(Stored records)
►
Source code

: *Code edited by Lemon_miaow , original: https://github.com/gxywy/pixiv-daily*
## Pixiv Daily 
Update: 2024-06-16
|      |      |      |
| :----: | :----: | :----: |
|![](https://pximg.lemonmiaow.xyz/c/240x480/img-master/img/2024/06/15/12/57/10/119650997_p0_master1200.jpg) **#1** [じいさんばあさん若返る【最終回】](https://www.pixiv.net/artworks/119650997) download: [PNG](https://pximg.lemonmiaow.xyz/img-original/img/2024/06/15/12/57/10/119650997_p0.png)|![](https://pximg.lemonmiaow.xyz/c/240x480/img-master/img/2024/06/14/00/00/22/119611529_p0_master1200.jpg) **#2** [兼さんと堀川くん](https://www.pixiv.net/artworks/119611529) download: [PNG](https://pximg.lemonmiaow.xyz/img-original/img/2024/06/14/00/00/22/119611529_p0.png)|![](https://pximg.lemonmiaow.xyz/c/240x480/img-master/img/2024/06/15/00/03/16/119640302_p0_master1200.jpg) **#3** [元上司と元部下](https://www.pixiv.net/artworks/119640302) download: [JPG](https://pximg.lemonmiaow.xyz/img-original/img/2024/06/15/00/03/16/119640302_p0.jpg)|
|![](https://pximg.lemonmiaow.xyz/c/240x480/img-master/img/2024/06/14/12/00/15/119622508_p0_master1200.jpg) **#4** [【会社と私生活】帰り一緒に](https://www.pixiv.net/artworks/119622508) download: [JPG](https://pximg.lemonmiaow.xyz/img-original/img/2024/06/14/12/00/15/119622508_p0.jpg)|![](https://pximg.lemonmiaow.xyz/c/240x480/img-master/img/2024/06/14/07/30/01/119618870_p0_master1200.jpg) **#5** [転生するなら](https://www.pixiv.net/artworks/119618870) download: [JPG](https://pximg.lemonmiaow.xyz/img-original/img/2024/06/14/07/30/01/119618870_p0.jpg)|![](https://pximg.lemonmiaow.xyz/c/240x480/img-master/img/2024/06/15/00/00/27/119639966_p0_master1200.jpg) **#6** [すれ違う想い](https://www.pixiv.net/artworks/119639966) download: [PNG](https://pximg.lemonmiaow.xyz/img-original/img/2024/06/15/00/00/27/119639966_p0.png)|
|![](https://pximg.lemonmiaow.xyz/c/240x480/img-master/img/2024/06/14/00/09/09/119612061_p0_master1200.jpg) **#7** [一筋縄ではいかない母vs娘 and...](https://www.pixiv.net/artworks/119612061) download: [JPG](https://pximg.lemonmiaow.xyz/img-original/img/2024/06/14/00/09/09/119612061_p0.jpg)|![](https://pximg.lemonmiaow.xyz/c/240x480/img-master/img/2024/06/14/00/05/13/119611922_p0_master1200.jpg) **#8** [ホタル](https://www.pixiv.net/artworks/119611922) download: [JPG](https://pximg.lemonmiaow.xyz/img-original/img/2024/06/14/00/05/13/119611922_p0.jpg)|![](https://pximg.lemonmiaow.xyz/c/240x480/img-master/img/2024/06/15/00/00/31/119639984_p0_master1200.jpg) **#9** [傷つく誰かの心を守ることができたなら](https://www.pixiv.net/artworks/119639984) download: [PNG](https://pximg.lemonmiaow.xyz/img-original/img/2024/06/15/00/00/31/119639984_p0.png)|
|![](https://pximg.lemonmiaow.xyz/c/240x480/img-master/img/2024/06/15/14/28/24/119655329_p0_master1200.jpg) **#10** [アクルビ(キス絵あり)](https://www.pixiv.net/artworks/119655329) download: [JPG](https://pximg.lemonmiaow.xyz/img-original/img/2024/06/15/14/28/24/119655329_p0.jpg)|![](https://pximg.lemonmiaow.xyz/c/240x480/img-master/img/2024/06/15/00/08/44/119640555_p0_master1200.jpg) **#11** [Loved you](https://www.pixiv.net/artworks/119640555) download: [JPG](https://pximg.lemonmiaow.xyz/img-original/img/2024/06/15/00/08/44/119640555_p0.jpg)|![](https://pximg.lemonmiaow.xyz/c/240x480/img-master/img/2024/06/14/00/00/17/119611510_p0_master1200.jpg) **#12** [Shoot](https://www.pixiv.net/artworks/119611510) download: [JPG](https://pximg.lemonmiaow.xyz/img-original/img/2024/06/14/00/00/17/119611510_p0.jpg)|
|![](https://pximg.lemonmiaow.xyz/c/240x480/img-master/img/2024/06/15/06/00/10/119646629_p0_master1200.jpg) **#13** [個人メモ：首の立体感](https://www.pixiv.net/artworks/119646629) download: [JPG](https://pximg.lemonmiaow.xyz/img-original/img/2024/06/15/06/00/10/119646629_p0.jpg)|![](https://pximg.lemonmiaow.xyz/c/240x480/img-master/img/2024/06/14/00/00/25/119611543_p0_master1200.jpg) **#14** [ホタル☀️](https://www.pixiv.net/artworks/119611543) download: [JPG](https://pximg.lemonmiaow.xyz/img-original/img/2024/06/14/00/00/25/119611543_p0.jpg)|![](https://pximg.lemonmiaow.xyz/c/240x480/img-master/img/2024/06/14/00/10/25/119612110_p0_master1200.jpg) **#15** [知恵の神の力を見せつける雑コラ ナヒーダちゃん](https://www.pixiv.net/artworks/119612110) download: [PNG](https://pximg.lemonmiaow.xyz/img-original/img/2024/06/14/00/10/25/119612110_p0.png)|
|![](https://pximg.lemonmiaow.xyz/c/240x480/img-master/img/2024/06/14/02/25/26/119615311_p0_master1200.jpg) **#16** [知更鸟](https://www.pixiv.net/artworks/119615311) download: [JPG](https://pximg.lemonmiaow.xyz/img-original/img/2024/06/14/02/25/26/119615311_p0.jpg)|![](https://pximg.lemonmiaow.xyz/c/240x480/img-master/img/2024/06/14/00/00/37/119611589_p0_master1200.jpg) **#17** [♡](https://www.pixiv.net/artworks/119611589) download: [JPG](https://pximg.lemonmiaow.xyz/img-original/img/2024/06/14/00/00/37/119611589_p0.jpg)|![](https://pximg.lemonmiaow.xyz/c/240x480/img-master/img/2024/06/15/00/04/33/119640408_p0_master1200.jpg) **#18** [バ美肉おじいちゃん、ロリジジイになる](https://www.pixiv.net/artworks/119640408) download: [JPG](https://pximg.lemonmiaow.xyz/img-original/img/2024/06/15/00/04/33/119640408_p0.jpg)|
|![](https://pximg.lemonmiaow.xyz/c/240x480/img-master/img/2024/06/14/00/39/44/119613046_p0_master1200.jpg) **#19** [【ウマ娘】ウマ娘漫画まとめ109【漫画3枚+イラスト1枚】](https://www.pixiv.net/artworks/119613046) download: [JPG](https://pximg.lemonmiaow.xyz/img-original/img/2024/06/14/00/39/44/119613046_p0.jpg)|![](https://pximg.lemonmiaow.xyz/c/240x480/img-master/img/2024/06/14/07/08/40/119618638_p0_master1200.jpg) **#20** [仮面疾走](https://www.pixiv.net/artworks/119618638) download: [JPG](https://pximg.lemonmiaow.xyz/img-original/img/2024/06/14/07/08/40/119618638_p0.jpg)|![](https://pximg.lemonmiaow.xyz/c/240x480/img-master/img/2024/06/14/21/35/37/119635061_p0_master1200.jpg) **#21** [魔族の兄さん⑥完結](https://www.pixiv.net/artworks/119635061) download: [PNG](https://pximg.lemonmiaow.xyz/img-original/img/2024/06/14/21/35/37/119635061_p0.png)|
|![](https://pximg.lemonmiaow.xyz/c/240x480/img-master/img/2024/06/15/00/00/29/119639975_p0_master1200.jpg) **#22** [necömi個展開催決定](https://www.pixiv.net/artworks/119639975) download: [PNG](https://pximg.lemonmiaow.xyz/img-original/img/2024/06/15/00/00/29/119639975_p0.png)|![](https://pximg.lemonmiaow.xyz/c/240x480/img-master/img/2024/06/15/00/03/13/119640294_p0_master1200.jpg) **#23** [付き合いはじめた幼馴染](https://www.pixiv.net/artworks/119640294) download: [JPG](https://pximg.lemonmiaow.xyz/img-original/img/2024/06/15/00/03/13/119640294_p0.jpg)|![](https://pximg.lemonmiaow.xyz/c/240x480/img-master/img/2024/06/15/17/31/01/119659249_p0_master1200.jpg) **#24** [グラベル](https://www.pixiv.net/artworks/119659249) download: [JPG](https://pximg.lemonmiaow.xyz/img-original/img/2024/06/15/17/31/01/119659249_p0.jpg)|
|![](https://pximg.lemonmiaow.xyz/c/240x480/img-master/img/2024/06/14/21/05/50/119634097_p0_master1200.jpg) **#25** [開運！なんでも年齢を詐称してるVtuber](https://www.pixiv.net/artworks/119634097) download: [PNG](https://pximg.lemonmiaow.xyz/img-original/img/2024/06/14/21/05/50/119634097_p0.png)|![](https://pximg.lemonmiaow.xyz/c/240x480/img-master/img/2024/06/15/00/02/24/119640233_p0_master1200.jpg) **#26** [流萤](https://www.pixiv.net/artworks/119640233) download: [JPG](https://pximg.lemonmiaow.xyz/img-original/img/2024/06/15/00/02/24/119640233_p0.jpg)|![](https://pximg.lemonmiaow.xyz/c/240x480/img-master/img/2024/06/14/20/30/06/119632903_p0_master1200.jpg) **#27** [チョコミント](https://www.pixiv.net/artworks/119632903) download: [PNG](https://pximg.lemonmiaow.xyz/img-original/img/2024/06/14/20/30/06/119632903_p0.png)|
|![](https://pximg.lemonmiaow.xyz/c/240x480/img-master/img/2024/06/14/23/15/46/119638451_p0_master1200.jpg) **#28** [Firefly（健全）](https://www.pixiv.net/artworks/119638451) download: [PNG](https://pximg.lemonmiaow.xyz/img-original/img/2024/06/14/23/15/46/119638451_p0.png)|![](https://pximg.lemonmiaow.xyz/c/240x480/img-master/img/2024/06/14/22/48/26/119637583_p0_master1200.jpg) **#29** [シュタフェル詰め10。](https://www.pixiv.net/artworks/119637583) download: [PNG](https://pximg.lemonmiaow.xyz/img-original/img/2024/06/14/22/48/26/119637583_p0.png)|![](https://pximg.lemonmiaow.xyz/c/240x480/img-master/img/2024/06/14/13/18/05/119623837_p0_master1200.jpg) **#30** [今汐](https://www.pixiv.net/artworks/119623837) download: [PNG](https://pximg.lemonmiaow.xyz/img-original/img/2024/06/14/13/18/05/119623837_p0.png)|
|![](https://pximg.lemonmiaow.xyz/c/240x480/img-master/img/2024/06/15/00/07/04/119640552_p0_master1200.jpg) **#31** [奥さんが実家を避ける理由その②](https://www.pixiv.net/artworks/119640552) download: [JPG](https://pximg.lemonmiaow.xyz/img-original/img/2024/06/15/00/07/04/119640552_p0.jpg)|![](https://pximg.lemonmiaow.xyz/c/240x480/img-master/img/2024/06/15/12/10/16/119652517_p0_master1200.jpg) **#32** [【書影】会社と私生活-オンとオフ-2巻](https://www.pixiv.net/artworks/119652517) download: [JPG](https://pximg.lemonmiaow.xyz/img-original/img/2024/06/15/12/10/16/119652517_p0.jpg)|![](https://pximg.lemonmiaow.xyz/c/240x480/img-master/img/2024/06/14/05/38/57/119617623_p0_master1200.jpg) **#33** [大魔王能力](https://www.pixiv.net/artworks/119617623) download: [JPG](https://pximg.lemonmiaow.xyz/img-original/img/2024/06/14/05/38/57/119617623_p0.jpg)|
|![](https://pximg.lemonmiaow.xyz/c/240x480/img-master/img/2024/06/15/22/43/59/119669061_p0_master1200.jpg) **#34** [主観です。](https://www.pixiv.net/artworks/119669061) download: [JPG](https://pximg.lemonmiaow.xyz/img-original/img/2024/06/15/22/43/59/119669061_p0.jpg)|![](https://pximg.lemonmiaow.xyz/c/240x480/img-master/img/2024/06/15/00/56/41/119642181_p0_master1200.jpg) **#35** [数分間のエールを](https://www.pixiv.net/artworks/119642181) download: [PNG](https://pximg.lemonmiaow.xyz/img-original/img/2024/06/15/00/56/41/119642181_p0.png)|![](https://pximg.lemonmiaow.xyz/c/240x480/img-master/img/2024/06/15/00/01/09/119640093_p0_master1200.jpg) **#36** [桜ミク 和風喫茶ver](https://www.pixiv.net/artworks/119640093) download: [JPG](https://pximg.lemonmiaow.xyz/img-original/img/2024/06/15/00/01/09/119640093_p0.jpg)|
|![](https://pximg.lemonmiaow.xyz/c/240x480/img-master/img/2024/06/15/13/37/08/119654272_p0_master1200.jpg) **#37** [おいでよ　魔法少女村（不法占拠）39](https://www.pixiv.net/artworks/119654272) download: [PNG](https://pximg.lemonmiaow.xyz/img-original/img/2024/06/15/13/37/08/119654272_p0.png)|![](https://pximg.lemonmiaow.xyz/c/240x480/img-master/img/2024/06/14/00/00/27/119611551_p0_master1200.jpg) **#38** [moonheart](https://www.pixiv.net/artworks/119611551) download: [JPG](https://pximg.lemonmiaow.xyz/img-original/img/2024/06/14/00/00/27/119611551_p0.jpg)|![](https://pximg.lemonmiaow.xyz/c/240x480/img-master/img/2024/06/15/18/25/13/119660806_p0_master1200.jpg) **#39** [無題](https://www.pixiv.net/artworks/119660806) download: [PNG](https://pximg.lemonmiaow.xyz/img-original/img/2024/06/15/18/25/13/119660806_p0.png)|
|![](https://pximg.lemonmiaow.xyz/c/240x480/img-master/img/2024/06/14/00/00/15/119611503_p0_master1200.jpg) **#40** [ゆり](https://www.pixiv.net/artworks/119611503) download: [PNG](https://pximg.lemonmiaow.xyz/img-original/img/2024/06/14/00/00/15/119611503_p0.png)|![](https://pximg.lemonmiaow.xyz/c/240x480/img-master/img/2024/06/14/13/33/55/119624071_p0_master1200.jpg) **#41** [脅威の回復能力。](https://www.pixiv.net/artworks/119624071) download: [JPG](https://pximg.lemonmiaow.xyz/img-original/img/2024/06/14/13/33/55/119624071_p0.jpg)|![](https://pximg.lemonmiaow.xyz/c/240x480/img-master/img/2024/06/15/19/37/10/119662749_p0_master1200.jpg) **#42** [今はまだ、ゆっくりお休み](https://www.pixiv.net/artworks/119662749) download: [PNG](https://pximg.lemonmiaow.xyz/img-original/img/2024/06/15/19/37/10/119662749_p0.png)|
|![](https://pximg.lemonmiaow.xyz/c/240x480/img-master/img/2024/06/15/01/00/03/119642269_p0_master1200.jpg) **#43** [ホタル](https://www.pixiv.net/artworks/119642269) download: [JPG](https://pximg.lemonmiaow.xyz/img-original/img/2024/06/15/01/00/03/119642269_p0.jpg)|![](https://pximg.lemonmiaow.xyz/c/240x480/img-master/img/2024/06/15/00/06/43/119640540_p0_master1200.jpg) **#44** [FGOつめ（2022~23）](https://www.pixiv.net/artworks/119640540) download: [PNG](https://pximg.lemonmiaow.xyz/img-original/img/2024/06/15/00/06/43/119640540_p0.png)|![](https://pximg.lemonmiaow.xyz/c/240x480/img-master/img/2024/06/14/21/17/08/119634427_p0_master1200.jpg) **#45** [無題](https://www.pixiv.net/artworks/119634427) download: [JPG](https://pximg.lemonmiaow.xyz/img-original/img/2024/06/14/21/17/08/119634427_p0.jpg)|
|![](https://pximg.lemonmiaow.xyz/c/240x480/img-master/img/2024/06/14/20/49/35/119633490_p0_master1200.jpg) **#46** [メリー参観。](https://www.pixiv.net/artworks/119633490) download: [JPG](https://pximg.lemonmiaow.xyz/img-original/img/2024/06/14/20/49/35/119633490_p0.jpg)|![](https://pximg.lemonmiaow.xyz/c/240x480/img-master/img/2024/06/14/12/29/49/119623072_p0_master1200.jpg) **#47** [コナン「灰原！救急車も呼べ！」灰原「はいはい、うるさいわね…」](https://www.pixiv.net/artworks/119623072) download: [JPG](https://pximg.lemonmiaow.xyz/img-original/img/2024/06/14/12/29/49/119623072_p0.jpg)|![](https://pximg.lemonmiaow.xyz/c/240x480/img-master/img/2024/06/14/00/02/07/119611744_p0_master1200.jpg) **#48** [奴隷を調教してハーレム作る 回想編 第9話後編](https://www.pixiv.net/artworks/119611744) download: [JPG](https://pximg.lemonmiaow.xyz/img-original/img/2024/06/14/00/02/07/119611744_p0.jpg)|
◄
EXERCISE BRIEF ▸
Your answer should consist of all lines above that include the string "会社と私生活".

RESULT OF THIS TASK ▸
|![](https://pximg.lemonmiaow.xyz/c/240x480/img-master/img/2024/06/14/12/00/15/119622508_p0_master1200.jpg) **#4** [【会社と私生活】帰り一緒に](https://www.pixiv.net/artworks/119622508) download: [JPG](https://pximg.lemonmiaow.xyz/img-original/img/2024/06/14/12/00/15/119622508_p0.jpg)|![](https://pximg.lemonmiaow.xyz/c/240x480/img-master/img/2024/06/14/07/30/01/119618870_p0_master1200.jpg) **#5** [転生するなら](https://www.pixiv.net/artworks/119618870) download: [JPG](https://pximg.lemonmiaow.xyz/img-original/img/2024/06/14/07/30/01/119618870_p0.jpg)|![](https://pximg.lemonmiaow.xyz/c/240x480/img-master/img/2024/06/15/00/00/27/119639966_p0_master1200.jpg) **#6** [すれ違う想い](https://www.pixiv.net/artworks/119639966) download: [PNG](https://pximg.lemonmiaow.xyz/img-original/img/2024/06/15/00/00/27/119639966_p0.png)|
|![](https://pximg.lemonmiaow.xyz/c/240x480/img-master/img/2024/06/15/00/07/04/119640552_p0_master1200.jpg) **#31** [奥さんが実家を避ける理由その②](https://www.pixiv.net/artworks/119640552) download: [JPG](https://pximg.lemonmiaow.xyz/img-original/img/2024/06/15/00/07/04/119640552_p0.jpg)|![](https://pximg.lemonmiaow.xyz/c/240x480/img-master/img/2024/06/15/12/10/16/119652517_p0_master1200.jpg) **#32** [【書影】会社と私生活-オンとオフ-2巻](https://www.pixiv.net/artworks/119652517) download: [JPG](https://pximg.lemonmiaow.xyz/img-original/img/2024/06/15/12/10/16/119652517_p0.jpg)|![](https://pximg.lemonmiaow.xyz/c/240x480/img-master/img/2024/06/14/05/38/57/119617623_p0_master1200.jpg) **#33** [大魔王能力](https://www.pixiv.net/artworks/119617623) download: [JPG](https://pximg.lemonmiaow.xyz/img-original/img/2024/06/14/05/38/57/119617623_p0.jpg)|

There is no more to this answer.